INSTRUCTIONS TO FOLLOW ▸
Reproduce the records below exactly from their first line through the line containing "- Launch the", omitting all pictures.

RECORDS ▸
·····

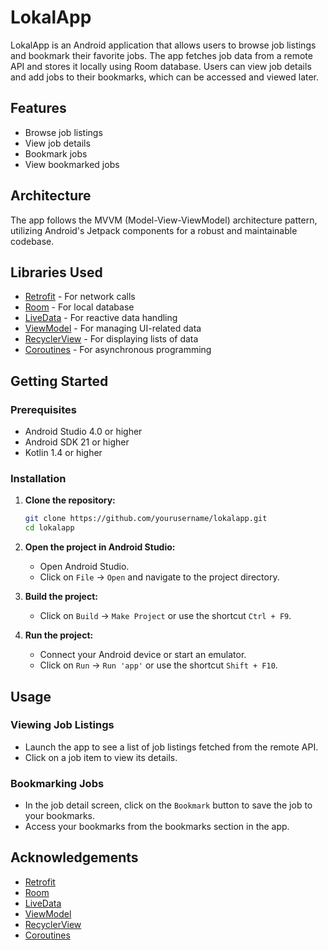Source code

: # LokalApp

LokalApp is an Android application that allows users to browse job listings and bookmark their favorite jobs. The app fetches job data from a remote API and stores it locally using Room database. Users can view job details and add jobs to their bookmarks, which can be accessed and viewed later.

## Features

- Browse job listings
- View job details
- Bookmark jobs
- View bookmarked jobs

## Architecture

The app follows the MVVM (Model-View-ViewModel) architecture pattern, utilizing Android's Jetpack components for a robust and maintainable codebase. 

## Libraries Used

- [Retrofit](https://square.github.io/retrofit/) - For network calls
- [Room](https://developer.android.com/jetpack/androidx/releases/room) - For local database
- [LiveData](https://developer.android.com/topic/libraries/architecture/livedata) - For reactive data handling
- [ViewModel](https://developer.android.com/topic/libraries/architecture/viewmodel) - For managing UI-related data
- [RecyclerView](https://developer.android.com/guide/topics/ui/layout/recyclerview) - For displaying lists of data
- [Coroutines](https://developer.android.com/kotlin/coroutines) - For asynchronous programming

## Getting Started

### Prerequisites

- Android Studio 4.0 or higher
- Android SDK 21 or higher
- Kotlin 1.4 or higher

### Installation

1. **Clone the repository:**
    ```bash
    git clone https://github.com/yourusername/lokalapp.git
    cd lokalapp
    ```

2. **Open the project in Android Studio:**
    - Open Android Studio.
    - Click on `File` -> `Open` and navigate to the project directory.

3. **Build the project:**
    - Click on `Build` -> `Make Project` or use the shortcut `Ctrl + F9`.

4. **Run the project:**
    - Connect your Android device or start an emulator.
    - Click on `Run` -> `Run 'app'` or use the shortcut `Shift + F10`.



## Usage

### Viewing Job Listings

- Launch the app to see a list of job listings fetched from the remote API.
- Click on a job item to view its details.

### Bookmarking Jobs

- In the job detail screen, click on the `Bookmark` button to save the job to your bookmarks.
- Access your bookmarks from the bookmarks section in the app.



## Acknowledgements

- [Retrofit](https://square.github.io/retrofit/)
- [Room](https://developer.android.com/jetpack/androidx/releases/room)
- [LiveData](https://developer.android.com/topic/libraries/architecture/livedata)
- [ViewModel](https://developer.android.com/topic/libraries/architecture/viewmodel)
- [RecyclerView](https://developer.android.com/guide/topics/ui/layout/recyclerview)
- [Coroutines](https://developer.android.com/kotlin/coroutines)
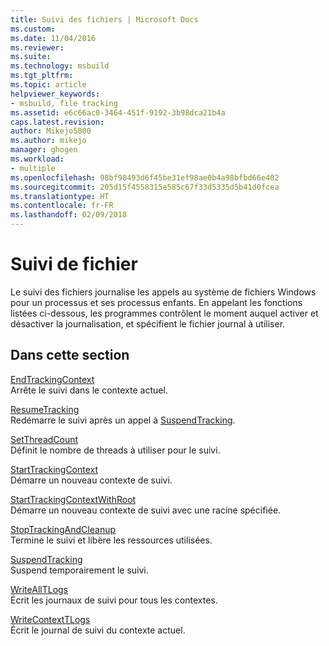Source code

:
 ```yaml
---
title: Suivi des fichiers | Microsoft Docs
ms.custom: 
ms.date: 11/04/2016
ms.reviewer: 
ms.suite: 
ms.technology: msbuild
ms.tgt_pltfrm: 
ms.topic: article
helpviewer_keywords:
- msbuild, file tracking
ms.assetid: e6c66ac0-3464-451f-9192-3b98dca21b4a
caps.latest.revision: 
author: Mikejo5000
ms.author: mikejo
manager: ghogen
ms.workload:
- multiple
ms.openlocfilehash: 98bf98493d6f45be31ef98ae0b4a98bfbd66e402
ms.sourcegitcommit: 205d15f4558315e585c67f33d5335d5b41d0fcea
ms.translationtype: HT
ms.contentlocale: fr-FR
ms.lasthandoff: 02/09/2018
---
```

# <a name="file-tracking"></a>Suivi de fichier
Le suivi des fichiers journalise les appels au système de fichiers Windows pour un processus et ses processus enfants. En appelant les fonctions listées ci-dessous, les programmes contrôlent le moment auquel activer et désactiver la journalisation, et spécifient le fichier journal à utiliser.  
  
## <a name="in-this-section"></a>Dans cette section  
 [EndTrackingContext](../msbuild/endtrackingcontext.md)  
 Arrête le suivi dans le contexte actuel.  
  
 [ResumeTracking](../msbuild/resumetracking.md)  
 Redémarre le suivi après un appel à [SuspendTracking](../msbuild/suspendtracking.md).  
  
 [SetThreadCount](../msbuild/setthreadcount.md)  
 Définit le nombre de threads à utiliser pour le suivi.  
  
 [StartTrackingContext](../msbuild/starttrackingcontext.md)  
 Démarre un nouveau contexte de suivi.  
  
 [StartTrackingContextWithRoot](../msbuild/starttrackingcontextwithroot.md)  
 Démarre un nouveau contexte de suivi avec une racine spécifiée.  
  
 [StopTrackingAndCleanup](../msbuild/stoptrackingandcleanup.md)  
 Termine le suivi et libère les ressources utilisées.  
  
 [SuspendTracking](../msbuild/suspendtracking.md)  
 Suspend temporairement le suivi.  
  
 [WriteAllTLogs](../msbuild/writealltlogs.md)  
 Écrit les journaux de suivi pour tous les contextes.  
  
 [WriteContextTLogs](../msbuild/writecontexttlogs.md)  
 Écrit le journal de suivi du contexte actuel.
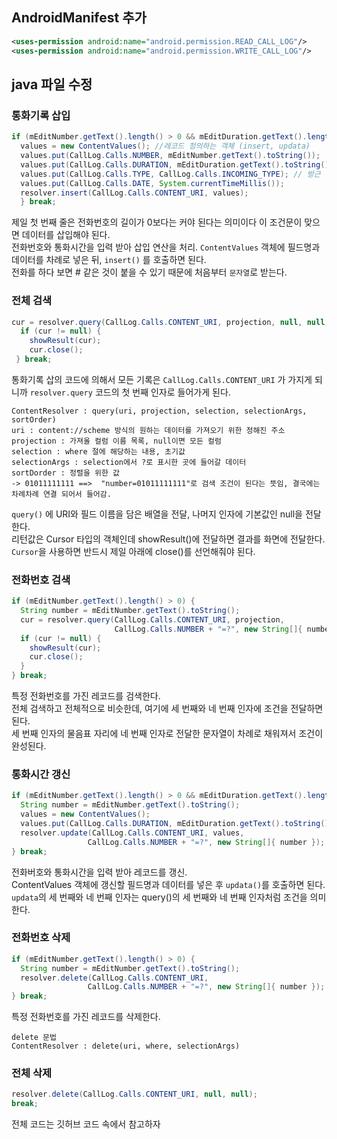 ## AndroidManifest 추가 
``` xml
<uses-permission android:name="android.permission.READ_CALL_LOG"/>
<uses-permission android:name="android.permission.WRITE_CALL_LOG"/>
```
## java 파일 수정
### 통화기록 삽입
``` java
if (mEditNumber.getText().length() > 0 && mEditDuration.getText().length() > 0) { 
  values = new ContentValues(); //레코드 정의하는 객체 (insert, updata) 
  values.put(CallLog.Calls.NUMBER, mEditNumber.getText().toString()); 
  values.put(CallLog.Calls.DURATION, mEditDuration.getText().toString());
  values.put(CallLog.Calls.TYPE, CallLog.Calls.INCOMING_TYPE); // 방근 걸려온 통화인 것처럼 설정 
  values.put(CallLog.Calls.DATE, System.currentTimeMillis());
  resolver.insert(CallLog.Calls.CONTENT_URI, values);
  } break;
```
제일 첫 번째 줄은 전화번호의 길이가 0보다는 커야 된다는 의미이다 이 조건문이 맞으면 데이터를 삽입해야 된다.   
전화번호와 통화시간을 입력 받아 삽입 연산을 처리. `ContentValues` 객체에 필드명과 데이터를 차례로 넣은 뒤, `insert()` 를 호출하면 된다.   
전화를 하다 보면 # 같은 것이 붙을 수 있기 때문에 처음부터 `문자열`로 받는다.


### 전체 검색
``` java
cur = resolver.query(CallLog.Calls.CONTENT_URI, projection, null, null, null);
  if (cur != null) {
    showResult(cur);
    cur.close();
 } break;
```
통화기록 삽의 코드에 의해서 모든 기록은 `CallLog.Calls.CONTENT_URI` 가 가지게 되니까 `resolver.query` 코드의 첫 번째 인자로 들어가게 된다.   
```
ContentResolver : query(uri, projection, selection, selectionArgs, sortOrder)   
uri : content://scheme 방식의 원하는 데이터를 가져오기 위한 정해진 주소
projection : 가져올 컬럼 이름 목록, null이면 모든 컬럼
selection : where 절에 해당하는 내용, 초기값       
selectionArgs : selection에서 ?로 표시한 곳에 들어갈 데이터     
sortDorder : 정렬을 위한 값 
-> 01011111111 ==>  "number=01011111111"로 검색 조건이 된다는 뜻임, 결국에는 차례차례 연결 되어서 들어감.
```
`query()` 에 URI와 필드 이름을 담은 배열을 전달, 나머지 인자에 기본값인 null을 전달한다.   
리턴값은 Cursor 타입의 객체인데 showResult()에 전달하면 결과를 화면에 전달한다.   
`Cursor`을 사용하면 반드시 제일 아래에 close()를 선언해줘야 된다.

### 전화번호 검색
``` java
if (mEditNumber.getText().length() > 0) {
  String number = mEditNumber.getText().toString();
  cur = resolver.query(CallLog.Calls.CONTENT_URI, projection, 
                       CallLog.Calls.NUMBER + "=?", new String[]{ number }, null);
  if (cur != null) {
    showResult(cur);
    cur.close();
  }
} break;
```
특정 전화번호를 가진 레코드를 검색한다.   
전체 검색하고 전체적으로 비슷한데, 여기에 세 번째와 네 번째 인자에 조건을 전달하면 된다.   
세 번째 인자의 물음표 자리에 네 번째 인자로 전달한 문자열이 차례로 채워져서 조건이 완성된다.   

### 통화시간 갱신
``` java
if (mEditNumber.getText().length() > 0 && mEditDuration.getText().length() > 0) {
  String number = mEditNumber.getText().toString();
  values = new ContentValues();
  values.put(CallLog.Calls.DURATION, mEditDuration.getText().toString());
  resolver.update(CallLog.Calls.CONTENT_URI, values,
                 CallLog.Calls.NUMBER + "=?", new String[]{ number });
} break;
```
전화버호와 통화시간을 입력 받아 레코드를 갱신.   
ContentValues 객체에 갱신할 필드명과 데이터를 넣은 후 `updata()`를 호출하면 된다. 
`updata`의 세 번째와 네 번째 인자는 query()의 세 번째와 네 번째 인자처럼 조건을 의미한다. 

### 전화번호 삭제
``` java
if (mEditNumber.getText().length() > 0) {
  String number = mEditNumber.getText().toString();
  resolver.delete(CallLog.Calls.CONTENT_URI,
                 CallLog.Calls.NUMBER + "=?", new String[]{ number });
} break;
```
특정 전화번호를 가진 레코드를 삭제한다.
```
delete 문법   
ContentResolver : delete(uri, where, selectionArgs)
```


### 전체 삭제 
```java
resolver.delete(CallLog.Calls.CONTENT_URI, null, null);
break;
```

전체 코드는 깃허브 코드 속에서 참고하자 

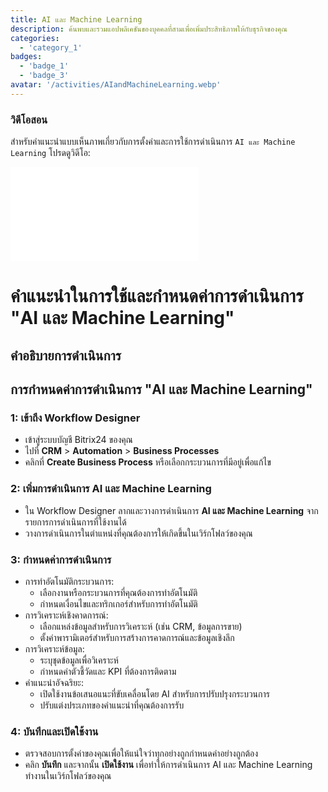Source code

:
 ```yaml
---
title: AI และ Machine Learning
description: ค้นพบและรวมแอปพลิเคชันของบุคคลที่สามเพื่อเพิ่มประสิทธิภาพให้กับธุรกิจของคุณ
categories: 
  - 'category_1'
badges: 
  - 'badge_1'
  - 'badge_3'
avatar: '/activities/AIandMachineLearning.webp'
---
```

### วิดีโอสอน

สำหรับคำแนะนำแบบเห็นภาพเกี่ยวกับการตั้งค่าและการใช้การดำเนินการ `AI และ Machine Learning` โปรดดูวิดีโอ:

<iframe
  class="aspect-video w-full my-6 rounded shadow-md"
  src="//www.youtube.com/embed/OyzJd8BcTfY?feature=oembed&rel=0"
  frameborder="0"
  allow="accelerometer; autoplay; encrypted-media; gyroscope"
  allowfullscreen>
</iframe>

# คำแนะนำในการใช้และกำหนดค่าการดำเนินการ "AI และ Machine Learning"

## คำอธิบายการดำเนินการ

## **การกำหนดค่าการดำเนินการ "AI และ Machine Learning"**

### 1: เข้าถึง Workflow Designer
- เข้าสู่ระบบบัญชี Bitrix24 ของคุณ
- ไปที่ **CRM** > **Automation** > **Business Processes**
- คลิกที่ **Create Business Process** หรือเลือกกระบวนการที่มีอยู่เพื่อแก้ไข

### 2: เพิ่มการดำเนินการ AI และ Machine Learning
- ใน Workflow Designer ลากและวางการดำเนินการ **AI และ Machine Learning** จากรายการการดำเนินการที่ใช้งานได้
- วางการดำเนินการในตำแหน่งที่คุณต้องการให้เกิดขึ้นในเวิร์กโฟลว์ของคุณ

### 3: กำหนดค่าการดำเนินการ
- การทำอัตโนมัติกระบวนการ:
  - เลือกงานหรือกระบวนการที่คุณต้องการทำอัตโนมัติ
  - กำหนดเงื่อนไขและทริกเกอร์สำหรับการทำอัตโนมัติ
- การวิเคราะห์เชิงคาดการณ์:
  - เลือกแหล่งข้อมูลสำหรับการวิเคราะห์ (เช่น CRM, ข้อมูลการขาย)
  - ตั้งค่าพารามิเตอร์สำหรับการสร้างการคาดการณ์และข้อมูลเชิงลึก
- การวิเคราะห์ข้อมูล:
  - ระบุชุดข้อมูลเพื่อวิเคราะห์
  - กำหนดค่าตัวชี้วัดและ KPI ที่ต้องการติดตาม
- คำแนะนำอัจฉริยะ:
  - เปิดใช้งานข้อเสนอแนะที่ขับเคลื่อนโดย AI สำหรับการปรับปรุงกระบวนการ
  - ปรับแต่งประเภทของคำแนะนำที่คุณต้องการรับ

### 4: บันทึกและเปิดใช้งาน
- ตรวจสอบการตั้งค่าของคุณเพื่อให้แน่ใจว่าทุกอย่างถูกกำหนดค่าอย่างถูกต้อง
- คลิก **บันทึก** และจากนั้น **เปิดใช้งาน** เพื่อทำให้การดำเนินการ AI และ Machine Learning ทำงานในเวิร์กโฟลว์ของคุณ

·····

RESPONSE BELOW ▸
Source code

: # LokalApp

LokalApp is an Android application that allows users to browse job listings and bookmark their favorite jobs. The app fetches job data from a remote API and stores it locally using Room database. Users can view job details and add jobs to their bookmarks, which can be accessed and viewed later.

## Features

- Browse job listings
- View job details
- Bookmark jobs
- View bookmarked jobs

## Architecture

The app follows the MVVM (Model-View-ViewModel) architecture pattern, utilizing Android's Jetpack components for a robust and maintainable codebase. 

## Libraries Used

- [Retrofit](https://square.github.io/retrofit/) - For network calls
- [Room](https://developer.android.com/jetpack/androidx/releases/room) - For local database
- [LiveData](https://developer.android.com/topic/libraries/architecture/livedata) - For reactive data handling
- [ViewModel](https://developer.android.com/topic/libraries/architecture/viewmodel) - For managing UI-related data
- [RecyclerView](https://developer.android.com/guide/topics/ui/layout/recyclerview) - For displaying lists of data
- [Coroutines](https://developer.android.com/kotlin/coroutines) - For asynchronous programming

## Getting Started

### Prerequisites

- Android Studio 4.0 or higher
- Android SDK 21 or higher
- Kotlin 1.4 or higher

### Installation

1. **Clone the repository:**
    ```bash
    git clone https://github.com/yourusername/lokalapp.git
    cd lokalapp
    ```

2. **Open the project in Android Studio:**
    - Open Android Studio.
    - Click on `File` -> `Open` and navigate to the project directory.

3. **Build the project:**
    - Click on `Build` -> `Make Project` or use the shortcut `Ctrl + F9`.

4. **Run the project:**
    - Connect your Android device or start an emulator.
    - Click on `Run` -> `Run 'app'` or use the shortcut `Shift + F10`.



## Usage

### Viewing Job Listings

- Launch the app to see a list of job listings fetched from the remote API.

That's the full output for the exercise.